Dr Douglas Vernimmen

Chancellors Fellow/Research Fellow


Douglas Vernimmen read Biology (BSc) and Molecular Biology (MSc) and gained his PhD in Biochemistry at the University of Liège (Belgium) in 2003. His work was under the supervision of Dr Rosita Winkler (Department of Pathology, Prof Boniver), and was focused on the characterisation of an enhancer element involved in the overexpression of an oncogene in breast cancers.

Afterwards, he moved to the University of Oxford (England) in the Weatherall Institute of Molecular Medicine as a MRC Postdoctoral fellow, under the supervision of Prof Doug Higgs (Molecular Haematology Unit). Using alpha globin regulation as a model, he showed the role of enhancer elements into the recruitment of transcription factors but also chromosomal looping and the epigenetic changes required for gene transcription.

During these years, Doug has developed an international reputation in the gene transcription field, and more particularly in chromosome looping studies where he developed a quantitative method to measure interaction between different DNA elements (q3C, Chromosome Conformation Capture). Overall, his work has always been dedicated to the understanding of how mammalian genes are switched on and off during differentiation to control cell fate and to specify different lineages, but also how genes are abnormally regulated in genetic diseases such as cancer and thalassaemia.

Beside his scientific work, Douglas is also the recipient of over 200 awards and distinctions for his international contribution to Photography, and recently published a book, “Oxford Through the Lens”, aiming to fund scholarships at the University of Oxford.
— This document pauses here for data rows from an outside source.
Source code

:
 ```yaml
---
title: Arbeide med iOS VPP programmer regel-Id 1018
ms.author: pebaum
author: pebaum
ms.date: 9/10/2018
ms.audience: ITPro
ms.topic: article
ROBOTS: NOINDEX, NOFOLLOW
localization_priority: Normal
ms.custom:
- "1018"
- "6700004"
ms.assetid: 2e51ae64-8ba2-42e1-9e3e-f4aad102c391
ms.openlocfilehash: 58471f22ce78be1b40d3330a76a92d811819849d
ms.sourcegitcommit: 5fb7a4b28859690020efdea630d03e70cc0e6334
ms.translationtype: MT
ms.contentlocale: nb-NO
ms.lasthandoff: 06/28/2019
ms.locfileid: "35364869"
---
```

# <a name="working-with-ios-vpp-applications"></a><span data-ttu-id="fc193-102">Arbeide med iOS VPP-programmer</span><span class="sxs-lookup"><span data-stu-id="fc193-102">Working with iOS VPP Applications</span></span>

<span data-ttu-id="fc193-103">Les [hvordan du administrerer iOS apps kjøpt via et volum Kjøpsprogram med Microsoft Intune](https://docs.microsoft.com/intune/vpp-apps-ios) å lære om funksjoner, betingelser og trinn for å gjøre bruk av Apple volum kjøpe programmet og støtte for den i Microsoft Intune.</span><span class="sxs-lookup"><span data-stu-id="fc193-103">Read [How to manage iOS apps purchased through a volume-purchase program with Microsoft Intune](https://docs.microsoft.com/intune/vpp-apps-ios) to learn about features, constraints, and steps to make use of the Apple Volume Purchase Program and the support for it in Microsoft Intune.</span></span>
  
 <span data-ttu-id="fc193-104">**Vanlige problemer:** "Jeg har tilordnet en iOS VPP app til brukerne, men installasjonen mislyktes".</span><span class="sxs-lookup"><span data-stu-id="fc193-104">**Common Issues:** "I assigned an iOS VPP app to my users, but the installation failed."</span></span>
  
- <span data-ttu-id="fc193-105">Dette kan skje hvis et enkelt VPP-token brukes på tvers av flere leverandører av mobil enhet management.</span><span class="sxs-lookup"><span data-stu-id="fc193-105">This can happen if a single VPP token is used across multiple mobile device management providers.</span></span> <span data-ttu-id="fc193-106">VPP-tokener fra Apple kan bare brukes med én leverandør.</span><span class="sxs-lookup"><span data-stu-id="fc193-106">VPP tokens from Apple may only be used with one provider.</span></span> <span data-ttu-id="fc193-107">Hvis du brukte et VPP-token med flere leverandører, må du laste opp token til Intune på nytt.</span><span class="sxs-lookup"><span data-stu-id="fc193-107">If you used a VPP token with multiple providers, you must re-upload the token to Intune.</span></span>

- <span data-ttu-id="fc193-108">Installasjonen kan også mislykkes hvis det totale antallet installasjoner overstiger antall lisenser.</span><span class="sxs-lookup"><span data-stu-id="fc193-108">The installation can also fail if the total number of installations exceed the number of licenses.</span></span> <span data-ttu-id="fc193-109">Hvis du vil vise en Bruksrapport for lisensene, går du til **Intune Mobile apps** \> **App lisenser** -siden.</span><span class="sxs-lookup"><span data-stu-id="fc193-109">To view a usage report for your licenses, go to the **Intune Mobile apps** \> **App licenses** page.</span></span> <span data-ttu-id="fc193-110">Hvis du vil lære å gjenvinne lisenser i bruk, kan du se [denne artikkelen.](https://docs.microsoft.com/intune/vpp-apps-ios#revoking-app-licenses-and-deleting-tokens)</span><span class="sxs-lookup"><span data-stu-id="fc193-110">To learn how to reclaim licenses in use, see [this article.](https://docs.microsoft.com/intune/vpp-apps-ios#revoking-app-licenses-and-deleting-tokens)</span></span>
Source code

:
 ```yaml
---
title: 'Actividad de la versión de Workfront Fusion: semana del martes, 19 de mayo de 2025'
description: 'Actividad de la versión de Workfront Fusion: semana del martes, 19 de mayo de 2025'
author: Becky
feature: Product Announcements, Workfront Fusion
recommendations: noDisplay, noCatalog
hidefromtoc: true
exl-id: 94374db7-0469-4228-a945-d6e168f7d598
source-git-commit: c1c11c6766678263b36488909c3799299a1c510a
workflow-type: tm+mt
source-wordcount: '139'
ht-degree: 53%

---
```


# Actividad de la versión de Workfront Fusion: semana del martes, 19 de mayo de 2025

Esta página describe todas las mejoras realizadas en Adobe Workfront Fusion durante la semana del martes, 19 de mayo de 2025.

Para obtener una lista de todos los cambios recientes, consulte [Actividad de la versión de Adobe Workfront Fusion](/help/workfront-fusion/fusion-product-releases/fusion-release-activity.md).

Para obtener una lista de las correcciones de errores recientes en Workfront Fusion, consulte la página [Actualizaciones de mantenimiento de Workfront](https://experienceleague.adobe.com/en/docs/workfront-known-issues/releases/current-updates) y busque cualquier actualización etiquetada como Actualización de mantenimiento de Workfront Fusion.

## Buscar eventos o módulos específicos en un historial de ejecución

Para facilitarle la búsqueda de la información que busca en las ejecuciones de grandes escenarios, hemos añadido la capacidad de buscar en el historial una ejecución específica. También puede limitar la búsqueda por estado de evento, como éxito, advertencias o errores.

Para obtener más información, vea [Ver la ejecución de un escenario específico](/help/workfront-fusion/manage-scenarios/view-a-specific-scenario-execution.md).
2016 Excellence of the Photographic Society of America, EPSA

2012 Excellence of the International Federation of Photographic Art, EFIAP

2008 Licentiateship of The Royal Photographic Society, LRPS

Education/Academic qualification

1996 Doctor of Science, University of Liège Characterisation of a transcription factor involved in HER2 gene overexpression in breast cancers

1994 Master of Science, University of Liège Characterisation of cis sequence of the HER2 gene promoter in the BT-474 human mammary adenocarcinoma cell line

1992 Bachelor of Science, University of Liège


Responsibilities & affiliations

Genetics Society: Local Representative for the Roslin Institute

Genetics Society: Ordinary Committee Member (Representative for Area A - Gene Structure, Function and Regulation)

Associate Member of Brasenose College, University of Oxford.

Member of the Belgian Society of Biochemistry and Molecular Biology

Member of the Belgian Association for Cancer Research (BACR)

Member of the Genetics Society

Member of the British Society for Haematology

Member of the International Society for Experimental Hematology

Member of the British Society for Cell Biology

Elected Member Genetics Society Ordinary Committee Member (Representative for Area A - Gene Structure, Function and Regulation)

Member of the Oxford Photographic Society (2004-2012)

Member of the Royal Photographic Society 

Member of Image sans Frontiere 

Member of the Photographic Society of America 

Member of the Edinburgh Photographic Society

Photographic Distinctions (EPSA, EFIAP, EH-ISF, RISF3, LRPS, CPAGB, BPE1*) and International Photography Awards (FIAP, PSA, RPS, IPA, PX3, AOP & PDN).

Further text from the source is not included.